4.1 Create a class and extends org.xml.sax.ErrorHandler
. Read the code for self-explanation. It just wrapped the originate error message.
package com.mkyong.xml.sax.handler;
import org.xml.sax.ErrorHandler;
import org.xml.sax.SAXException;
import org.xml.sax.SAXParseException;
import java.io.PrintStream;
public class CustomErrorHandlerSax implements ErrorHandler {
private PrintStream out;
public CustomErrorHandlerSax(PrintStream out) {
this.out = out;
}
private String getParseExceptionInfo(SAXParseException spe) {
String systemId = spe.getSystemId();
if (systemId == null) {
systemId = "null";
}
String info = "URI=" + systemId + " Line="
+ spe.getLineNumber() + ": " + spe.getMessage();
return info;
}
public void warning(SAXParseException spe) throws SAXException {
out.println("Warning: " + getParseExceptionInfo(spe));
}
public void error(SAXParseException spe) throws SAXException {
String message = "Error: " + getParseExceptionInfo(spe);
throw new SAXException(message);
}
public void fatalError(SAXParseException spe) throws SAXException {
String message = "Fatal Error: " + getParseExceptionInfo(spe);
throw new SAXException(message);
}
}
4.2 We use saxParser.getXMLReader()
to get a org.xml.sax.XMLReader
, it provide more options to configure the SAX parser.

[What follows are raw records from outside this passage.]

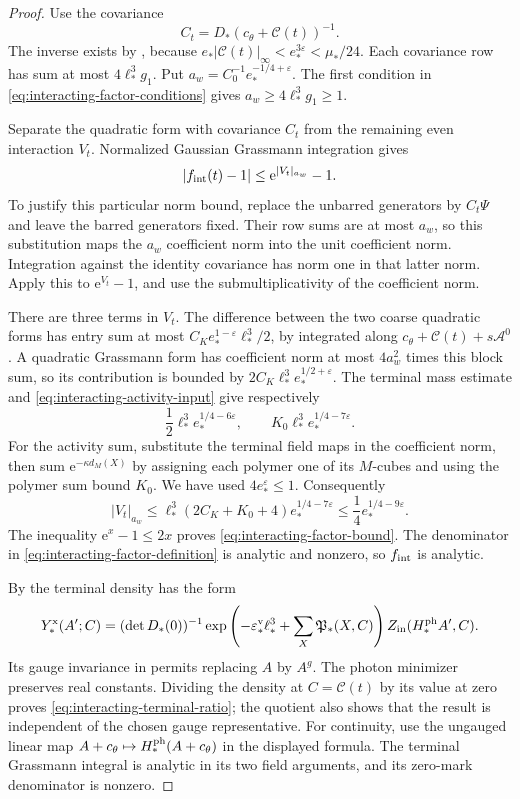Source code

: \begin{proof}
Use the covariance
\[
 C_t=D_*(c_\theta+\mathscr C(t))^{-1}.
\]
The inverse exists by
\cite[(75)]{TerminalPressure}, because
$e_*|\mathscr C(t)|_\infty<e_*^{3\varepsilon}
<\mu_*/24$. Each covariance row has sum at
most $4\ell_*^3g_1$. Put
$a_w=C_0^{-1}e_*^{-1/4+\varepsilon}$.
The first condition in
\eqref{eq:interacting-factor-conditions} gives
$a_w\ge4\ell_*^3g_1\ge1$.

Separate the quadratic form with covariance $C_t$
from the remaining even interaction $V_t$.
Normalized Gaussian Grassmann integration gives
\begin{equation}\label{eq:interacting-crude-Gaussian}
 |f_{\rm int}(t)-1|\le \mathrm e^{|V_t|_{a_w}}-1.
\end{equation}
To justify this particular norm bound, replace
the unbarred generators by $C_t\Psi$ and leave
the barred generators fixed. Their row sums
are at most $a_w$, so this substitution maps
the $a_w$ coefficient norm into the unit
coefficient norm. Integration against the identity
covariance has norm one in that latter norm.
Apply this to $\mathrm e^{V_t}-1$, and use the
submultiplicativity of the coefficient norm.

There are three terms in $V_t$. The difference
between the two coarse quadratic forms has
entry sum at most
$C_Ke_*^{1-\varepsilon}\ell_*^3/2$, by
\cite[(66)]{TerminalPressure} integrated along
$c_\theta+\mathscr C(t)+s\mathscr A^0$.
A quadratic Grassmann form has coefficient norm
at most $4a_w^2$ times this block sum, so
its contribution is bounded by
$2C_K\ell_*^3e_*^{1/2+\varepsilon}$.
The terminal mass estimate and
\eqref{eq:interacting-activity-input} give respectively
\[
 \frac12\ell_*^3e_*^{1/4-6\varepsilon},
 \qquad K_0\ell_*^3e_*^{1/4-7\varepsilon}.
\]
For the activity sum, substitute the terminal
field maps in the coefficient norm, then sum
$\mathrm e^{-\kappa d_M(X)}$ by assigning each polymer
one of its $M$-cubes and using the polymer
sum bound $K_0$. We have used
$4e_*^\varepsilon\le1$.
Consequently
\[
 |V_t|_{a_w}\le
 \ell_*^3(2C_K+K_0+4)e_*^{1/4-7\varepsilon}
 \le\frac14e_*^{1/4-9\varepsilon}.
\]
The inequality $\mathrm e^x-1\le2x$ proves
\eqref{eq:interacting-factor-bound}.
The denominator in \eqref{eq:interacting-factor-definition}
is analytic and nonzero, so $f_{\rm int}$ is analytic.

By \cite[(16)]{TerminalPressure} the terminal density has the form
\[
 Y_*^{\rm x}(A';C)=
 (\det D_*(0))^{-1}
 \exp\left(-\varepsilon_*^{\rm v}\ell_*^3+
                         \sum_X\mathfrak P_*(X,C)\right)
 Z_{\rm in}(H_*^{\rm ph}A',C).
\]
Its gauge invariance in \cite[Theorem~B]{TerminalPressure}
permits replacing $A$ by
$A^g$. The photon minimizer preserves real
constants. Dividing the density at $C=\mathscr C(t)$
by its value at zero proves
\eqref{eq:interacting-terminal-ratio}; the quotient
also shows that the result is independent of
the chosen gauge representative. For continuity,
use the ungauged linear map
$A+c_\theta\mapsto H_*^{\rm ph}(A+c_\theta)$
in the displayed formula. The terminal Grassmann
integral is analytic in its two field arguments,
and its zero-mark denominator is nonzero.


\end{proof}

package com.mkyong.xml.sax;
import com.mkyong.xml.sax.handler.CustomErrorHandlerSax;
import com.mkyong.xml.sax.handler.MapStaffObjectHandlerSax;
import com.mkyong.xml.sax.model.Staff;
import org.xml.sax.InputSource;
import org.xml.sax.SAXException;
import org.xml.sax.XMLReader;
import javax.xml.parsers.ParserConfigurationException;
import javax.xml.parsers.SAXParser;
import javax.xml.parsers.SAXParserFactory;
import java.io.IOException;
import java.io.InputStream;
import java.util.List;
public class ReadXmlSaxParser3 {
public static void main(String[] args) {
SAXParserFactory factory = SAXParserFactory.newInstance();
try (InputStream is = getXMLFileAsStream()) {
SAXParser saxParser = factory.newSAXParser();
// parse XML and map to object, it works, but not recommend, try JAXB
MapStaffObjectHandlerSax handler = new MapStaffObjectHandlerSax();
// try XMLReader
//saxParser.parse(is, handler);
// more options for configuration
XMLReader xmlReader = saxParser.getXMLReader();
// set our custom error handler
xmlReader.setErrorHandler(new CustomErrorHandlerSax(System.err));
xmlReader.setContentHandler(handler);
InputSource source = new InputSource(is);
xmlReader.parse(source);
// print all
List<Staff> result = handler.getResult();
result.forEach(System.out::println);
} catch (ParserConfigurationException | SAXException | IOException e) {
e.printStackTrace();
}
}
// get XML file from resources folder.
private static InputStream getXMLFileAsStream() {
return ReadXmlSaxParser2.class.getClassLoader().getResourceAsStream("staff.xml");
}
}
4.3 Update the staff.xml
, remove the CDATA
in the bio
element, and put a &
, and the SAX parser will hit an error.
<?xml version="1.0" encoding="utf-8"?>
<Company>
<staff id="1001">
<name>mkyong</name>
<role>support</role>
<salary currency="USD">5000</salary>
<!-- for special characters like < &, need CDATA -->
<bio>&</bio>
</staff>
</Company>
4.4 Run it with the above custom error handler.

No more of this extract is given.